I am moving a system from a VB/Access app to SQL server. One common thing in the access database is the use of tables to hold data that is being calculated and then using that data for a report.
eg.

delete from treporttable
insert into treporttable (.... this thing and that thing)
Update treportable set x = x * price where (...etc)  

and then report runs from treporttable

I have heard that SQL server does not like it when all records from a table are deleted as it creates huge logs etc. I tried temp sql tables but they don't persists long enough for the report which is in a different process to run and report off of.
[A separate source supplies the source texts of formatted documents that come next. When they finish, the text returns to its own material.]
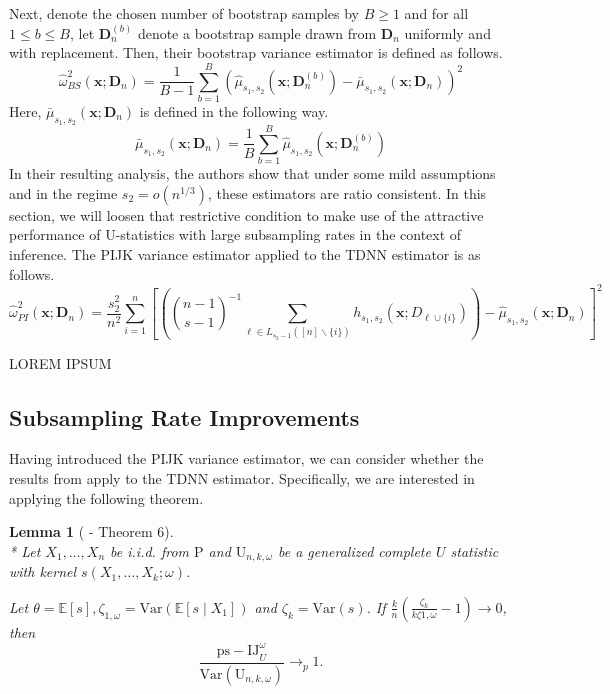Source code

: \documentclass[letterpaper,10pt]{article}
\numberwithin{equation}{section}
\numberwithin{thm}{section}
\newtheorem{lem}{Lemma}
\numberwithin{lem}{section}
\numberwithin{cor}{section}
\renewcommand{\hat}{\widehat}
\newcommand{\E}{\mathbb{E}}
\newcommand{\1}{\mathbbm{1}}
\newcommand{\Var}{\text{Var}}
\begin{document}
Next, denote the chosen number of bootstrap samples by $B \geq 1$ and for all $1 \leq b \leq B$, let $\mathbf{D}^{(b)}_n$ denote a bootstrap sample drawn from $\mathbf{D}_n$ uniformly and with replacement.
Then, their bootstrap variance estimator is defined as follows.
\begin{equation}\label{eq:BS_Var_Est}
	\hat{\omega}_{BS}^2\left(\mathbf{x}; \mathbf{D}_n\right)
	= \frac{1}{B - 1}\sum_{b = 1}^{B} \left(\hat{\mu}_{s_1, s_2}\left(\mathbf{x}; \mathbf{D}_{n}^{(b)}\right) - \bar{\mu}_{s_1, s_2}\left(\mathbf{x}; \mathbf{D}_{n}\right)\right)^2
\end{equation}
Here, $\bar{\mu}_{s_1, s_2}\left(\mathbf{x}; \mathbf{D}_{n}\right)$ is defined in the following way.
\begin{equation}
	\bar{\mu}_{s_1, s_2}\left(\mathbf{x}; \mathbf{D}_{n}\right)
	= \frac{1}{B} \sum_{b = 1}^{B} \hat{\mu}_{s_1, s_2}\left(\mathbf{x}; \mathbf{D}_{n}^{(b)}\right)
\end{equation}
In their resulting analysis, the authors show that under some mild assumptions and in the regime $s_2 = o(n^{1/3})$, these estimators are ratio consistent.
In this section, we will loosen that restrictive condition to make use of the attractive performance of U-statistics with large subsampling rates in the context of inference.
The PIJK variance estimator applied to the TDNN estimator is as follows.
\begin{equation}\label{eq:PIJK_Var_Est}
	\hat{\omega}_{PI}^2\left(\mathbf{x}; \mathbf{D}_n\right)
	= \frac{s_2^2}{n^2}\sum_{i = 1}^{n}\left[\left(
		\binom{n-1}{s-1}^{-1} \sum_{\ell \in L_{s_2-1}([n]\backslash\{i\})} h_{s_1, s_2}\left(\mathbf{x}; D_{\ell \cup \{i\}}\right)\right)
		- \hat{\mu}_{s_1, s_2}\left(\mathbf{x}; \mathbf{D}_n\right)\right]^2
\end{equation}

{\color{red} LOREM IPSUM}

\subsection{Subsampling Rate Improvements}

Having introduced the PIJK variance estimator, we can consider whether the results from \citet{peng_bias_2021} apply to the TDNN estimator.
Specifically, we are interested in applying the following theorem.
\begin{lem}[\citet{peng_bias_2021} - Theorem 6]\label{thm:peng21_6}\mbox{}\\*
	Let $X_1, \ldots, X_n$ be i.i.d. from $\mathrm{P}$ and $\mathrm{U}_{n, k, \omega}$ be a generalized complete $U$ statistic with kernel $s\left(X_1, \ldots, X_k ; \omega\right)$.

	Let $\theta=\E[s], \zeta_{1, \omega}=\Var\left(\E\left[s \mid X_1\right]\right)$ and $\zeta_k=\Var(s)$.
	If $\frac{k}{n}\left(\frac{\zeta_k}{k \zeta 1, \omega}-1\right) \rightarrow 0$, then
	\begin{equation}
		\frac{\mathrm{ps-IJ}_{U}^\omega}{\Var\left(\mathrm{U}_{n, k, \omega}\right)}
		\longrightarrow_{p} 1 .
	\end{equation}
\end{lem}
\end{document}
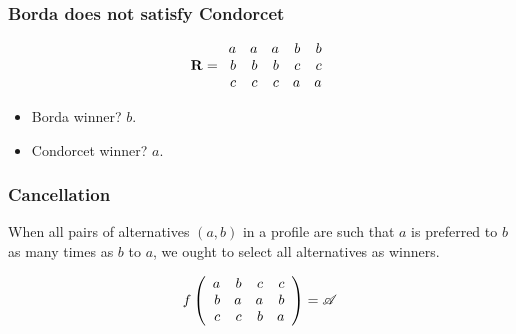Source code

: \documentclass[french,english]{beamer}
\begin{document}
\begin{frame}
	\frametitle{Borda does not satisfy Condorcet}
	\begin{equation}
		\mathbf{R} =
		\begin{array}{rrrrr}
			a	&	a	&	a	&	b	&	b\\
			b	&	b	&	b	&	c	&	c\\
			c	&	c	&	c	&	a	&	a
		\end{array}
	\end{equation}
	\begin{itemize}
		\item Borda winner? \pause $b$.
		\item Condorcet winner? \pause $a$.
	\end{itemize}
\end{frame}

\begin{frame}
	\frametitle{Cancellation}
	\begin{definition}[Cancellation]
		When all pairs of alternatives $(a, b)$ in a profile are such that $a$ is preferred to $b$ as many times as $b$ to $a$, we ought to select all alternatives as winners.
	\end{definition}
	\begin{example}
		\begin{equation}
			f\left(%
			\begin{array}{rrrr}
				a&b&c&c\\
				b&a&a&b\\
				c&c&b&a\\
			\end{array}\right) = \allalts
		\end{equation}
	\end{example}
\end{frame}
\end{document}
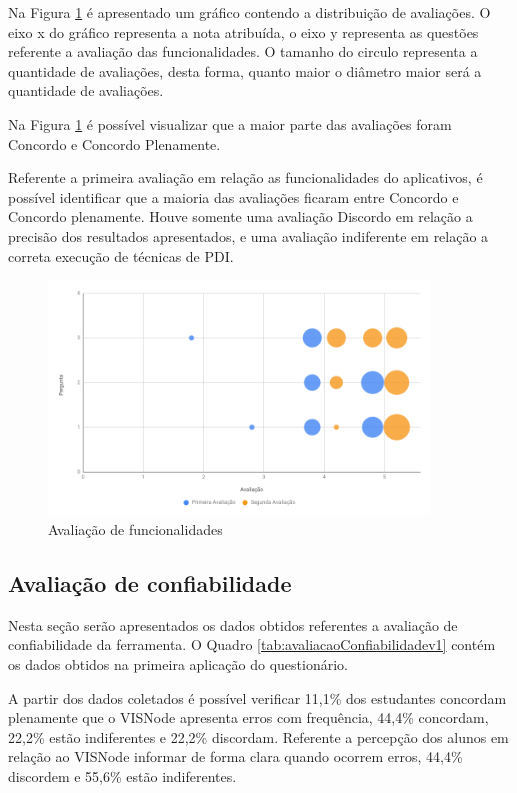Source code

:\documentclass[
	12pt,				%
	oneside,			%
	a4paper,			%
	english,			%
	french,				%
	spanish,			%
	brazil,				%
	]{abntex2}
\begin{document}
Na Figura \ref{fig:avaliacaoFuncionalidades} é apresentado um gráfico contendo a distribuição de avaliações. O eixo x do gráfico representa a nota atribuída, o eixo y representa as questões referente a avaliação das funcionalidades. O tamanho do circulo representa a quantidade de avaliações, desta forma, quanto maior o diâmetro maior será a quantidade de avaliações.

Na Figura \ref{fig:avaliacaoFuncionalidades} é possível visualizar que a maior parte das avaliações foram Concordo e Concordo Plenamente.

Referente a primeira avaliação em relação as funcionalidades do aplicativos, é possível identificar que a maioria das avaliações ficaram entre Concordo e Concordo plenamente. Houve somente uma avaliação Discordo em relação a precisão dos resultados apresentados, e uma avaliação indiferente em relação a correta execução de técnicas de PDI.

\begin{figure}[H]
\centering
\caption{Avaliação de funcionalidades}\label{fig:avaliacaoFuncionalidades}
\includegraphics[width=0.9\textwidth]{imagens/avaliacao_funcionalidades.png}
\sourceAuthor
\end{figure}

\subsection{Avaliação de confiabilidade}

Nesta seção serão apresentados os dados obtidos referentes a avaliação de confiabilidade da ferramenta. O Quadro \ref{tab:avaliacaoConfiabilidadev1} contém os dados obtidos na primeira aplicação do questionário. 

A partir dos dados coletados é possível verificar 11,1\% dos estudantes concordam plenamente que o VISNode apresenta erros com frequência, 44,4\% concordam, 22,2\% estão indiferentes e 22,2\% discordam. Referente a percepção dos alunos em relação ao VISNode informar de forma clara quando ocorrem erros, 44,4\% discordem e 55,6\% estão indiferentes. 
\end{document}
There are a number of places where this is done to different report tables in the application. The reports can be run many times a day and have a large number of records created in the report tables.

Can anyone tell me if there is a best practise for this or if my information about the logs is incorrect and this code will be fine in SQL server.

like image 679
ozdeveloper Avatar asked May 19 '09 13:05

ozdeveloper


1 Answers

If you do not need to log the deletion activity you can use the truncate table command.

From books online:

TRUNCATE TABLE is functionally identical to DELETE statement with no WHERE clause: both remove all rows in the table. But TRUNCATE TABLE is faster and uses fewer system and transaction log resources than DELETE.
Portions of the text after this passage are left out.